After getting his arms cut off and thrown out of the dojo, Lee Ho walks into town to try to get some food. He gets beat up in a restaurant by the bouncer and left for dead with the local coffin maker. The henchmen Black and White then show up and start beating up the coffin maker and Lee Ho. Lee Ho escapes and runs for his life into the wilderness. He comes across a small rural farm and begins to work as hired help. It is here that he learns to live without his arms; he becomes resourceful at using his stump and chin as a gripping device.

Tang is punished by Lin Chang Cao for "knowing too much". Instead of having his arms chopped off, Tang is held down and has acid poured on his legs. Tang is also cast away into the wilderness to die. As he stumbles over rocks by the river, Tang meets up with Lee Ho, who is determined to get his revenge. Lee Ho drags Tang into a cave and begins to beat him. Before he can finish him off, a mysterious Old Man appears and announces that he will start training the two men so that they can get revenge on Lin Chang Cao. At the Old Man's secret training grounds, both Lee Ho and Tang learn kung fu that complements their disabilities.

Lin Chang Cao instructs his henchman to go attack some jewelry thieves. Cao's right-hand man, Pow, ventures with Black and White into the wilderness to take stolen jewelry away from the thieves. On their way back to the Lin Chang Cao's headquarters, they meet up with Lee Ho and Tang. Lee Ho and Tang kill Black and White, but let Pow escape back to report what happened to Lin Chang Cao. In town, Pow gets into a fight with a man named Ho in front of a whorehouse. Lin Chang Cao instructs Pow to hire Ho to kill Lee Ho and Tang. After Ho proves his kung fu ability to Lin Chang Cao, he is hired to be a guard at the main headquarters.

The Old Man instructs Lee Ho and Tang to sneak back into Lin Chang Cao's headquarters and steal back the Eight Jade Horses. Apparently many years ago, the Old Man found this ancient treasure only to have it stolen away by Lin Chang Cao. Under the cover of darkness, the three infiltrate Lin Chang Cao's compound and steal the box containing the horses. But they are discovered as they flee and are followed by Ho. After a big fight scene, Ho tells Lee Ho and Tang that he is a provincial government agent sent to find the missing Eight Jade Horses. He also tells them that the horses are special because they depict special kung fu techniques.
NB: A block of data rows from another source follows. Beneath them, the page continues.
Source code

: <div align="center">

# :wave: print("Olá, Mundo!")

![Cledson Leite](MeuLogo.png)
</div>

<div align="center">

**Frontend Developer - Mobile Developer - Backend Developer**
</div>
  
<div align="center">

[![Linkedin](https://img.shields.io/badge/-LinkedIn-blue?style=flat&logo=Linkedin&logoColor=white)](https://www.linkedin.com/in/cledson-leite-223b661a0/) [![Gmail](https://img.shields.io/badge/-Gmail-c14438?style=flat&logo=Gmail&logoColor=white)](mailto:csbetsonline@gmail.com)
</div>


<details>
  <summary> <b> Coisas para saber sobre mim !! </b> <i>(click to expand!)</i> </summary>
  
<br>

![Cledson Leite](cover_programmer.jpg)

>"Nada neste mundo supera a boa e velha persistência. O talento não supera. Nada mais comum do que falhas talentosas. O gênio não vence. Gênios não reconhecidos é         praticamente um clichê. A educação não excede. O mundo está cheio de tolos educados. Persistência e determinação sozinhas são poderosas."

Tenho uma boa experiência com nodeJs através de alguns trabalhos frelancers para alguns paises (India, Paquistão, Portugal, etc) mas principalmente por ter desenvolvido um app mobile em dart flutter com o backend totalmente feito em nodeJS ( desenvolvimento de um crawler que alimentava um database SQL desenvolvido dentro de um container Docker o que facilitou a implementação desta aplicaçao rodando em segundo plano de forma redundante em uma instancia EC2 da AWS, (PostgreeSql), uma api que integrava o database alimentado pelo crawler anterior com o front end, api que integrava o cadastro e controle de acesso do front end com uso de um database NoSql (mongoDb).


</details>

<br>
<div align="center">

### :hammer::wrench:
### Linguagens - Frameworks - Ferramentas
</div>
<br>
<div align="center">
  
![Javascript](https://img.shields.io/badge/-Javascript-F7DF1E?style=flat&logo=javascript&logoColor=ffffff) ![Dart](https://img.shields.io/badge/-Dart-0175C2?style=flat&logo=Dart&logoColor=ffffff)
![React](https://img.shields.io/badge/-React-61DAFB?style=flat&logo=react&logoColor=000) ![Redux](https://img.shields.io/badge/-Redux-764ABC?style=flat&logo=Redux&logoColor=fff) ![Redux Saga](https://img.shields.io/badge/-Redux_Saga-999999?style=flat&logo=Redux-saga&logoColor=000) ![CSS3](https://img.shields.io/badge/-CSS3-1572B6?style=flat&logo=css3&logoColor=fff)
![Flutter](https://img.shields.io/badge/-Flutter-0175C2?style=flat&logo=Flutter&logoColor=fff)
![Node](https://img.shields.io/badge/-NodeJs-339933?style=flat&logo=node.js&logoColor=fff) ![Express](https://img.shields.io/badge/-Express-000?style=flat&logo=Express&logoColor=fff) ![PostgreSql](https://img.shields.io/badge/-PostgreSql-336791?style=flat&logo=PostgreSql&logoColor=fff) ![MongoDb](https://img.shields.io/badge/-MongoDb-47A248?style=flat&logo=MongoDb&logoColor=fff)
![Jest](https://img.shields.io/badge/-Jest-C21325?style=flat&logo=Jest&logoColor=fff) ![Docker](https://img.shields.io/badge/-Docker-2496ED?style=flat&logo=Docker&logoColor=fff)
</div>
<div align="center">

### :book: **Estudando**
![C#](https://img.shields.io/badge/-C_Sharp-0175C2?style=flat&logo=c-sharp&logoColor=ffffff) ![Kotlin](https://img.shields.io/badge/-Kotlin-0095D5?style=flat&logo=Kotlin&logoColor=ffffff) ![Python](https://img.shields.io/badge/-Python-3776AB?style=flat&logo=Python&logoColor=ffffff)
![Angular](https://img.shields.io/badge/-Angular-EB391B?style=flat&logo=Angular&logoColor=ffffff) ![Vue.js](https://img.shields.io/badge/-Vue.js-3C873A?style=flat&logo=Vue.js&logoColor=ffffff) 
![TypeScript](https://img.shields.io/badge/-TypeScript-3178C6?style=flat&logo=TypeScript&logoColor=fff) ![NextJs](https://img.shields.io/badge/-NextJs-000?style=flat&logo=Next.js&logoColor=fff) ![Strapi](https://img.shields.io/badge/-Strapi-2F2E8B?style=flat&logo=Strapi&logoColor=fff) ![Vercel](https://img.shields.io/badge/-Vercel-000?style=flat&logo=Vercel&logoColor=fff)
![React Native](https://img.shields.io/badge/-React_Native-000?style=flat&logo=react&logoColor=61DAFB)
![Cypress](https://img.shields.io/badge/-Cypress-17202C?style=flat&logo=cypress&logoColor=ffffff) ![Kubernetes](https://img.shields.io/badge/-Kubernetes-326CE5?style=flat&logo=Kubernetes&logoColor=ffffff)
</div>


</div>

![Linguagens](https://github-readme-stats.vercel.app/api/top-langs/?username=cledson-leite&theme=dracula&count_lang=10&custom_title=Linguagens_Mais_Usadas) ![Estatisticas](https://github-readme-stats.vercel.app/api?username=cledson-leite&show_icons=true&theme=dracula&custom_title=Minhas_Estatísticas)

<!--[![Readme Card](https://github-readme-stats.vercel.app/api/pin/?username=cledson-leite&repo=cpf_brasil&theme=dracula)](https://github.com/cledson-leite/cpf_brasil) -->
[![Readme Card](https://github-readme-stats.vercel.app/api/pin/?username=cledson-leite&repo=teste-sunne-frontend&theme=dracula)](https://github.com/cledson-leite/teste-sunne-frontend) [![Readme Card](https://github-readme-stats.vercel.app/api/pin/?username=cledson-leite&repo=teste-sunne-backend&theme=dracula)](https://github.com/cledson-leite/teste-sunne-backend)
Ho then tries to fight Lin Chang Cao but is unable to defeat him; Lin Chang Cao has a special metal plate in his back that shields him from injuries. Lee Ho and Tang break into Lin Chang Cao's headquarters to rescue Ho. As they escape, they are again followed by henchmen. In anticipation of the final showdown, Lee Ho and Tang study the moves from the Eight Jade Horses. Lin Chang Cao appears and beats up the Old Man. Lee Ho and Tang band together and defeat Lin Chang Cao, ending his reign of terror.

==Cast==
- Frankie Shum (also known as Sung-Chuan Shen or Chung-Chuen Sam) as Lee Ho
- Jackie Conn (also known as Chao-Ming Kang, Chiu-Ming Hong or Jackie Kang) as Tang
- Chen Mu Chuan as Lin Chang Cao

==Production==
The film stars Jackie Conn and Frankie Shum, two genuinely handicapped martial artists, as the film's disabled protagonists. Shum, who has thalidomide syndrome, portrays the armless Lee Ho, while Conn portrays Tang.

==Critical reception==
Nick Hartel of DVD Talk called the film "equal parts exploitation, high camp, and crowd-pleasing action". Though criticizing its "paper-thin plot", he concluded that The Crippled Masters "is not high-art, nor a great martial arts film in the technical sense when compared to a Shaw Brothers film or Bruce Lee classic, but it's still very entertaining, exciting, and doesn't take itself too seriously." In 2015, Jim Vorel of Paste included the film on a list of the 100 best martial arts movies, and wrote that "it's a genuinely disturbing flick to watch at times, but there's some legit physical talent on display".